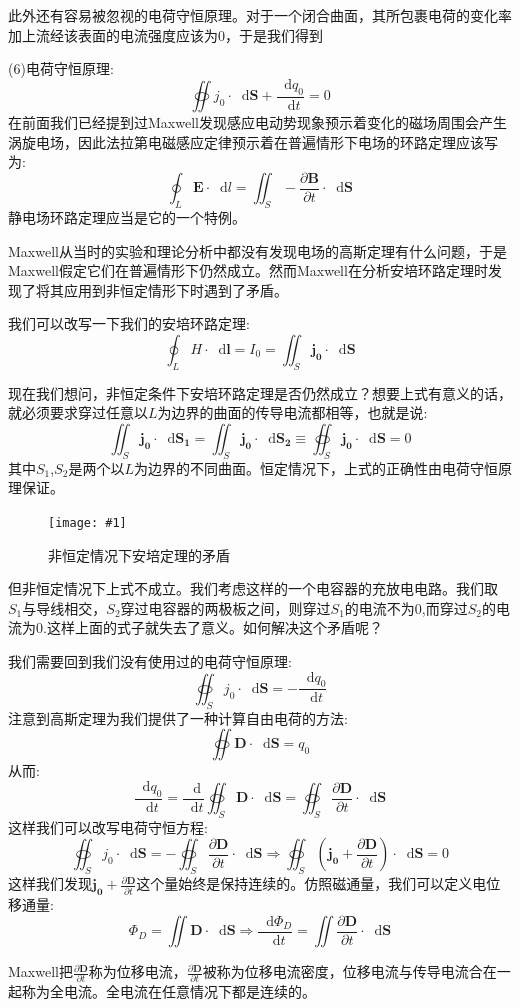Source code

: \documentclass[12pt,a4paper,oneside]{report}
\theoremstyle{definition}
\theoremstyle{remark}
\newcommand{\insertfig}[3]{
    \begin{figure}[ht]
        \centering
        \texttt{[image: \#1]}
        \caption{#2}
        \label{fig:#1}
    \end{figure}
}
\newcommand{\mb}[1]{\mathbf{#1}}
\renewcommand{\d}{\mathop{}\!\mathrm{d}}
\begin{document}
此外还有容易被忽视的电荷守恒原理。对于一个闭合曲面，其所包裹电荷的变化率加上流经该表面的电流强度应该为$0$，于是我们得到

(6)电荷守恒原理:
\[
\oiint j_0 \cdot \d \mb{S} +\frac{\d q_0}{\d t}= 0
\]
在前面我们已经提到过Maxwell发现感应电动势现象预示着变化的磁场周围会产生涡旋电场，因此法拉第电磁感应定律预示着在普遍情形下电场的环路定理应该写为:
\[
\oint_L \mb{E} \cdot \d l = \iint_S -\frac{\partial \mb{B}}{\partial t} \cdot \d \mb{S}
\]
静电场环路定理应当是它的一个特例。

Maxwell从当时的实验和理论分析中都没有发现电场的高斯定理有什么问题，于是Maxwell假定它们在普遍情形下仍然成立。然而Maxwell在分析安培环路定理时发现了将其应用到非恒定情形下时遇到了矛盾。

我们可以改写一下我们的安培环路定理:
\[
\oint_L H \cdot \d \mb{l} = I_0 = \iint_S \mb{j_0} \cdot \d \mb{S} 
\]

现在我们想问，非恒定条件下安培环路定理是否仍然成立？想要上式有意义的话，就必须要求穿过任意以$L$为边界的曲面的传导电流都相等，也就是说:
\[
\iint_S \mb{j_0} \cdot \d \mb{S_1} = \iint_S \mb{j_0} \cdot \d \mb{S_2} \equiv \oiint_S  \mb{j_0} \cdot \d \mb{S} =0 
\]
其中$S_1$,$S_2$是两个以$L$为边界的不同曲面。恒定情况下，上式的正确性由电荷守恒原理保证。

\insertfig{5-3.png}{非恒定情况下安培定理的矛盾}{0.25}

但非恒定情况下上式不成立。我们考虑这样的一个电容器的充放电电路。我们取$S_1$与导线相交，$S_2$穿过电容器的两极板之间，则穿过$S_1$的电流不为$0$,而穿过$S_2$的电流为$0$.这样上面的式子就失去了意义。如何解决这个矛盾呢？

我们需要回到我们没有使用过的电荷守恒原理:
\[
\oiint_S j_0 \cdot \d \mb{S} = -\frac{\d q_0}{\d t}
\]
注意到高斯定理为我们提供了一种计算自由电荷的方法:
\[
\oiint \mathbf{D} \cdot \d \mathbf{S} = q_0
\]
从而:
\[
\frac{\d q_0}{\d t} = \frac{\d}{\d t}\oiint_S \mb{D} \cdot \d \mb{S} = \oiint_S \frac{\partial \mb{D}}{\partial t} \cdot \d \mb{S} 
\]
这样我们可以改写电荷守恒方程:
\[
\oiint_S j_0 \cdot \d \mb{S} = -\oiint_S \frac{\partial \mb{D}}{\partial t} \cdot \d \mb{S} \Rightarrow \oiint_S (\mb{j_0}+\frac{\partial \mb{D}}{\partial t})\cdot \d \mb{S} = 0
\]
这样我们发现$\mb{j_0}+\frac{\partial \mb{D}}{\partial t}$这个量始终是保持连续的。仿照磁通量，我们可以定义电位移通量:
\[
\Phi_D = \iint \mb{D} \cdot \d \mb{S} \Rightarrow \frac{\d \Phi_D}{\d t} = \iint \frac{\partial \mb{D}}{\partial t}\cdot \d \mb{S}
\]

Maxwell把$\frac{\partial \mb{D}}{\partial t}$称为位移电流，$\frac{\partial \mb{D}}{\partial t}$被称为位移电流密度，位移电流与传导电流合在一起称为全电流。全电流在任意情况下都是连续的。
\end{document}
☆ ☆ ☆ ☆ ☆ ☆ ☆
Task instructions:
All lines of the listing holding the string "partial" must be returned, copied as they stand.

Answer space:
\oint_L \mb{E} \cdot \d l = \iint_S -\frac{\partial \mb{B}}{\partial t} \cdot \d \mb{S}
\frac{\d q_0}{\d t} = \frac{\d}{\d t}\oiint_S \mb{D} \cdot \d \mb{S} = \oiint_S \frac{\partial \mb{D}}{\partial t} \cdot \d \mb{S} 
\oiint_S j_0 \cdot \d \mb{S} = -\oiint_S \frac{\partial \mb{D}}{\partial t} \cdot \d \mb{S} \Rightarrow \oiint_S (\mb{j_0}+\frac{\partial \mb{D}}{\partial t})\cdot \d \mb{S} = 0
这样我们发现$\mb{j_0}+\frac{\partial \mb{D}}{\partial t}$这个量始终是保持连续的。仿照磁通量，我们可以定义电位移通量:
\Phi_D = \iint \mb{D} \cdot \d \mb{S} \Rightarrow \frac{\d \Phi_D}{\d t} = \iint \frac{\partial \mb{D}}{\partial t}\cdot \d \mb{S}
Maxwell把$\frac{\partial \mb{D}}{\partial t}$称为位移电流，$\frac{\partial \mb{D}}{\partial t}$被称为位移电流密度，位移电流与传导电流合在一起称为全电流。全电流在任意情况下都是连续的。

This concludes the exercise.